(Document images with source code)
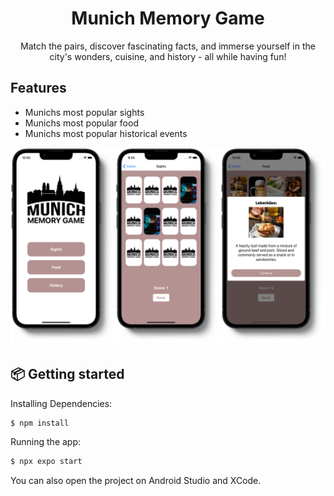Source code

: <p align="center">
  <h1 align="center">Munich Memory Game</h1>
  <p align="center">Match the pairs, discover fascinating facts, and immerse yourself in the city's wonders, cuisine, and history - all while having fun!</p>
</p>


## Features

- Munichs most popular sights
- Munichs most popular food
- Munichs most popular historical events

<p align="center">
  <img src="MunichMemory/assets/Screens.png" alt="MemoryGame Logo" width="600">
</p>

## 📦 Getting started

Installing Dependencies:

```bash
$ npm install
```

Running the app:

```bash
$ npx expo start
```

You can also open the project on Android Studio and XCode.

◆ Exercise prompt
Word for word, restate all of the entries above and leave each picture out.

◆ Answer space
Source code

: <p align="center">
  <h1 align="center">Munich Memory Game</h1>
  <p align="center">Match the pairs, discover fascinating facts, and immerse yourself in the city's wonders, cuisine, and history - all while having fun!</p>
</p>


## Features

- Munichs most popular sights
- Munichs most popular food
- Munichs most popular historical events

<p align="center">
  <img src="MunichMemory/assets/Screens.png" alt="MemoryGame Logo" width="600">
</p>

## 📦 Getting started

Installing Dependencies:

```bash
$ npm install
```

Running the app:

```bash
$ npx expo start
```

You can also open the project on Android Studio and XCode.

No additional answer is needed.